Was that a new construction job? Are you guys doing CPVC instead of copper on everything? I really can't tell from the picture if that is insulation or what type of piping is being used here.


----------



## 89plumbum (May 14, 2011)

plumberkc said:


> 89plumbum said:
> 
> 
> > Good point man! I should tell this imposter I work with that he's not a real plumber. He should have told our boss where he could put his cpvc pipe.
> ...


95% CPVC. Installed professionally as humanly possible. I don't think anyone really likes CPVC, especially the foreman in charge of that particular job. But, what are you gonna do?


----------



## FL pipe dope (Dec 3, 2014)

All Plumbing materials have a place. Anyone making a blanket statement stating a particular material is "crap " doesn't have a wide experience base. Only an opinion. Stainless, CU, PVC , CPVC, PEX, poly, black steel, galv steel...all in use somewhere. And for a reason. CU corrodes quickly in some applications. PVC won't handle heat. CPVC excels in chlorine. And chlorinated water. Pex doesn't. But pex is EASY to repipe with. See what I mean? They ALL have a place, as well as a place to stay out of. A real professional evaluates The individual needs of the job.


----------



## plumberkc (Jun 23, 2011)

It was a blanket statement and I was ignorant in saying no real plumber would install CPVC. I still hate it and can honestly say I will never install any. You can pry the copper from my cold dead hands.


----------



## Johnny Canuck (Feb 24, 2015)

Redwood said:


> Yep... Old.. New.. It doesn't matter...
> 
> CPVC is garbage and always will be...


Ok I gotta ask. The only cpvc I've run is Aquarise and I had no problems with it and never heard of any problems. 
What is the problem with cpvc that everyone hates?


----------



## plbgbiz (Aug 27, 2010)

Johns_TPS said:


> Ok I gotta ask. The only cpvc I've run is Aquarise and I had no problems with it and never heard of any problems.
> What is the problem with cpvc that everyone hates?


Because if it is not what we are accustomed to seeing, it MUST be bad. Especially if it easier, more efficient, and doesn't cause plumbers to die broke with broken bodies.


----------



## Bayside500 (May 16, 2009)

Johns_TPS said:


> Ok I gotta ask.
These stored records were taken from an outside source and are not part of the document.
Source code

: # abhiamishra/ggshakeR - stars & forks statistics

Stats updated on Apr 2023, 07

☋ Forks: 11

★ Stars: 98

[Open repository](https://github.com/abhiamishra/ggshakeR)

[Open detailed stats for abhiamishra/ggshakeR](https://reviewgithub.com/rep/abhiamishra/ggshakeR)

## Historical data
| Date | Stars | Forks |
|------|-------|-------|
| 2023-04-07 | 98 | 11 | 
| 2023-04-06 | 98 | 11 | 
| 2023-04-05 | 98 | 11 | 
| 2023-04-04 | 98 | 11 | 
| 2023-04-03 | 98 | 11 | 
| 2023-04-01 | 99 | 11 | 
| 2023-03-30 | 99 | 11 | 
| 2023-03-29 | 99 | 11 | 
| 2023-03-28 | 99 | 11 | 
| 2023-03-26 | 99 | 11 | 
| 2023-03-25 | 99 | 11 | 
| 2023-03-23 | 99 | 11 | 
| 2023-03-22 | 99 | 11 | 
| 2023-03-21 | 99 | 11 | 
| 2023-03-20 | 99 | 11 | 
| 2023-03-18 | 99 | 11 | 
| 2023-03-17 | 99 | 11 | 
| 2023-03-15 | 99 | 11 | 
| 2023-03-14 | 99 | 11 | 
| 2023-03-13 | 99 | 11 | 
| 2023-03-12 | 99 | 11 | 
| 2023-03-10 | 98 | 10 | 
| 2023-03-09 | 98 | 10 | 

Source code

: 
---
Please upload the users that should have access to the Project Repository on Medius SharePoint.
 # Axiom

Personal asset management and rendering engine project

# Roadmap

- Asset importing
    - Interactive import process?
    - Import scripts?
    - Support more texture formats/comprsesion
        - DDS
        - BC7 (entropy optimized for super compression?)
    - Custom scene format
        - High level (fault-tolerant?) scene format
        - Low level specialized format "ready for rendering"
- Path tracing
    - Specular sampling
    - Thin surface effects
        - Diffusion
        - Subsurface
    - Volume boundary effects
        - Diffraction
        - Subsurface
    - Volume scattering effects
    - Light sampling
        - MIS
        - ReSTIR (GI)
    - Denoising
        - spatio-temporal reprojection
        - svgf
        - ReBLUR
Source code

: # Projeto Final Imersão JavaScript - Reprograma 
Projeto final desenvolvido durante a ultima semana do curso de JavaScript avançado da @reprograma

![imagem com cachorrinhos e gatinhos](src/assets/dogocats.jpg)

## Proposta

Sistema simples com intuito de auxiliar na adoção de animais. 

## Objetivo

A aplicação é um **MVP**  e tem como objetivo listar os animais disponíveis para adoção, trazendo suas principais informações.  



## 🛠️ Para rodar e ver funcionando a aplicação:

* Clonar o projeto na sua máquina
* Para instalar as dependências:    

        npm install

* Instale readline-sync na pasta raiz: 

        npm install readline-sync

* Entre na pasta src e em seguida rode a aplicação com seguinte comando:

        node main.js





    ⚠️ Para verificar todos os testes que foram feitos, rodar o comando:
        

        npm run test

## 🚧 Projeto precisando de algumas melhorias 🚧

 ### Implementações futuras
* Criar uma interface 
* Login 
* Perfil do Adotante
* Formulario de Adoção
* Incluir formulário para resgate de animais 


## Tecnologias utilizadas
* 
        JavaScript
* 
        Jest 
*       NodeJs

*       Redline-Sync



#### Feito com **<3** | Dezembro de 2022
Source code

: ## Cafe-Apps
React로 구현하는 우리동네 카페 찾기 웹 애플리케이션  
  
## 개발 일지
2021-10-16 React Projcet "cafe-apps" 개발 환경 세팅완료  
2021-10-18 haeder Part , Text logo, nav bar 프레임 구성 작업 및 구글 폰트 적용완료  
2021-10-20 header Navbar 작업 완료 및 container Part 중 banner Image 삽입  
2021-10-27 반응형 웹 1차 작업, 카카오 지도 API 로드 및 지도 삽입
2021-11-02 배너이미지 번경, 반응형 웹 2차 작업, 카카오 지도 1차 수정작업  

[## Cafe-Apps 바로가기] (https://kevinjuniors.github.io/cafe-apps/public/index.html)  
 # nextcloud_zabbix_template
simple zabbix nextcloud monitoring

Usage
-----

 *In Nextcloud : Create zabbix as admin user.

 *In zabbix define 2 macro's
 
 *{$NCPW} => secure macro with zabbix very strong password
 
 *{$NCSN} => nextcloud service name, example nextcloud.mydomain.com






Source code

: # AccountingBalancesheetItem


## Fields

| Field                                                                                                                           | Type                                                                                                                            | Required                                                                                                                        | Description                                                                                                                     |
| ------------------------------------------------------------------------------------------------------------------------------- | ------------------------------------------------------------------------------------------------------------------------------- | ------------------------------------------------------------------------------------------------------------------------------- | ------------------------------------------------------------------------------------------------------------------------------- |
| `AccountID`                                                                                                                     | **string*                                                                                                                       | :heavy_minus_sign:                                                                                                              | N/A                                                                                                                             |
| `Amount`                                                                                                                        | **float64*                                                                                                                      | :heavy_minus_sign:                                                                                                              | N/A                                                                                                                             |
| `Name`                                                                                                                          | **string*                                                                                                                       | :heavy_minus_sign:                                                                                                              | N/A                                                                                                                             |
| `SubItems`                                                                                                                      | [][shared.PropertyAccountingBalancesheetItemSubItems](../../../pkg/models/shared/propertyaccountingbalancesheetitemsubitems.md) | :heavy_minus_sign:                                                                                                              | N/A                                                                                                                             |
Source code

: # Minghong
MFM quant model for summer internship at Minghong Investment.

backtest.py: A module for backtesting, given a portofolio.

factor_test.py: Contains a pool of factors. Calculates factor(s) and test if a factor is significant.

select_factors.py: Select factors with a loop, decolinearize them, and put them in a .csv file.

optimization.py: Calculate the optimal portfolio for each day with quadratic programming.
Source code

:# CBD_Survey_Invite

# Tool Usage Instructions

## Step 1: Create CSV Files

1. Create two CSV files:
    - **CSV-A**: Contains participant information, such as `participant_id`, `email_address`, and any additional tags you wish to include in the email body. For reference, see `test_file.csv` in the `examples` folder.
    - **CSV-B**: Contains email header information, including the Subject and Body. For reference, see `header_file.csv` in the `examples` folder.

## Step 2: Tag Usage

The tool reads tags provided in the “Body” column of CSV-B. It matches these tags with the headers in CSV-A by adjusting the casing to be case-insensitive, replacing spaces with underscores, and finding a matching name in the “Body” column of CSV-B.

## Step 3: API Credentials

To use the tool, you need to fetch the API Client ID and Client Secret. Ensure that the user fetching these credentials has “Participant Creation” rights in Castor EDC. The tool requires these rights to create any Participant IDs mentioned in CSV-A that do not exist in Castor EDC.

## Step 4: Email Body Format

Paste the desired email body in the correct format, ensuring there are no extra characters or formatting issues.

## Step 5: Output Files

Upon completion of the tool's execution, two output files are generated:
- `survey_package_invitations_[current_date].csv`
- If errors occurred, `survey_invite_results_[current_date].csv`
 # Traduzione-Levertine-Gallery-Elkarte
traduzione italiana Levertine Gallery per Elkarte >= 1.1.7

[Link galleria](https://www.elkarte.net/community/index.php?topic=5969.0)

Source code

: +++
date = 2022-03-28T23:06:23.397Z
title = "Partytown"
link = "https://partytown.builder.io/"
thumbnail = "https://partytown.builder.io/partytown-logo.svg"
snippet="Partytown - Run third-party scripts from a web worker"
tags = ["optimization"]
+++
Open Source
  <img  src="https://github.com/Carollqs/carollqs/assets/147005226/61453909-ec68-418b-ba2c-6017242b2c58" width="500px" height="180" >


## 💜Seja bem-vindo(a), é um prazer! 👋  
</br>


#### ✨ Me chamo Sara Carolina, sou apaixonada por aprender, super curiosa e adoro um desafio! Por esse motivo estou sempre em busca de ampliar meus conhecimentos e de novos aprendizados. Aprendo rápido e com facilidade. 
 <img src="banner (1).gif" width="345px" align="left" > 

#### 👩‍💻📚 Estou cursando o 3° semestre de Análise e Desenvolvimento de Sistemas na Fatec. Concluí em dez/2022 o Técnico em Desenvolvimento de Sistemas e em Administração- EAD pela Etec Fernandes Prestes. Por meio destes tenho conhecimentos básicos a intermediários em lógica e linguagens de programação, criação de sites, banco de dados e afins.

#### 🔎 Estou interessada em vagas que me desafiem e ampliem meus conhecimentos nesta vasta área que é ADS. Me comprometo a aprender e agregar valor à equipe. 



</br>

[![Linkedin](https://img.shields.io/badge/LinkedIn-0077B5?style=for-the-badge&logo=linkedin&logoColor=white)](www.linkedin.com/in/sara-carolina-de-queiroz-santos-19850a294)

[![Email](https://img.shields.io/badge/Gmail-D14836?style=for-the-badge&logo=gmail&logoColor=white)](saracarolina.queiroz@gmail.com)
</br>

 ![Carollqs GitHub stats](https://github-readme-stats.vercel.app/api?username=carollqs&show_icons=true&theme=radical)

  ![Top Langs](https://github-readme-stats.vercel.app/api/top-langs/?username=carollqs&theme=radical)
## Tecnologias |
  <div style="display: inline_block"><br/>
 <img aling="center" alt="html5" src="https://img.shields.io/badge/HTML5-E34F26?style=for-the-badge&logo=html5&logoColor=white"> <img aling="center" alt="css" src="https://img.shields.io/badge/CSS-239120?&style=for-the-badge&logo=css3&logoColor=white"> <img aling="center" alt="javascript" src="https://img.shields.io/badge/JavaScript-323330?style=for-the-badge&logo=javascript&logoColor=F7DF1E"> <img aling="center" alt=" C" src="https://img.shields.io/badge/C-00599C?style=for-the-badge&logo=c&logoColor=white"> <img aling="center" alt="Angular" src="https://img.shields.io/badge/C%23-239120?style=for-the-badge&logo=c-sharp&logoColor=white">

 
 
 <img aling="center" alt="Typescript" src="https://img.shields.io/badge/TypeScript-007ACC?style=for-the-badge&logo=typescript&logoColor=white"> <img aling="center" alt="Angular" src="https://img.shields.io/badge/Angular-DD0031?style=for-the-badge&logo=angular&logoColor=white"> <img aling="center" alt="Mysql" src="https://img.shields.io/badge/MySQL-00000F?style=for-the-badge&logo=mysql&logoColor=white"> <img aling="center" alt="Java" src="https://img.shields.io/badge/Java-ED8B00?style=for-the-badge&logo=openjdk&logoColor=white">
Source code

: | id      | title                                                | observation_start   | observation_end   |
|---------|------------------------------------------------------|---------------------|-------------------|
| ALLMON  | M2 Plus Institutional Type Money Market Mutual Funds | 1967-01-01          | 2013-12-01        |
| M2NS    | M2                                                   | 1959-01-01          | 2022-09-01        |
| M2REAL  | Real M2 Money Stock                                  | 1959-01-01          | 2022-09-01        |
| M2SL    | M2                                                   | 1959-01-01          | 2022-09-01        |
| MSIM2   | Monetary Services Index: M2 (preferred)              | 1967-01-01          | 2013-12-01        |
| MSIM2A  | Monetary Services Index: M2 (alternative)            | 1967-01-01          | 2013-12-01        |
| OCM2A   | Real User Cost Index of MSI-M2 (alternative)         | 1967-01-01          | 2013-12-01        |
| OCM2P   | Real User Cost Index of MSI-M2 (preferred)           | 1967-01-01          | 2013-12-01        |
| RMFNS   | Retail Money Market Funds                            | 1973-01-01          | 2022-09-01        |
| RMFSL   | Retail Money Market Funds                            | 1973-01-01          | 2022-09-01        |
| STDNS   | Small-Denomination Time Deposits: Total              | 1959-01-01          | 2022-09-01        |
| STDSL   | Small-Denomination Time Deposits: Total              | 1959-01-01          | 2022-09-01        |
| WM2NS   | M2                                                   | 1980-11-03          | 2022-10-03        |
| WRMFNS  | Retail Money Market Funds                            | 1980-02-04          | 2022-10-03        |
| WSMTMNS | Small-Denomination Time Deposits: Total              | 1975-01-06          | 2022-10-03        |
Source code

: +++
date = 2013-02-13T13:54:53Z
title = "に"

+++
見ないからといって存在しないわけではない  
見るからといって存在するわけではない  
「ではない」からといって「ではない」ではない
The only cpvc I've run is Aquarise and I had no problems with it and never heard of any problems.
> What is the problem with cpvc that everyone hates?


i have installed miles of cpvc, the main problem i see is after some time it can become very brittle after installed

i wonder what the future holds for it as far as service work.


----------



## plbgbiz (Aug 27, 2010)

Bayside500 said:


> ...i wonder what the future holds for it as far as service work.



Same thing it held when Orangeburg was all the rage.....profitable income.


----------



## Johnny Canuck (Feb 24, 2015)

Bayside500 said:


> i have installed miles of cpvc, the main problem i see is after some time it can become very brittle after installed
> 
> i wonder what the future holds for it as far as service work.


I was told that's the improvement with Aquarise, don't have enough experience with it to know if it's true.
It was nice to work with. Nice straight lines like copper instead of pex spaghetti.


----------



## paultheplumber1 (May 1, 2014)

I use cpvc to dress water softners sometimes to cut the budget vs copper.


----------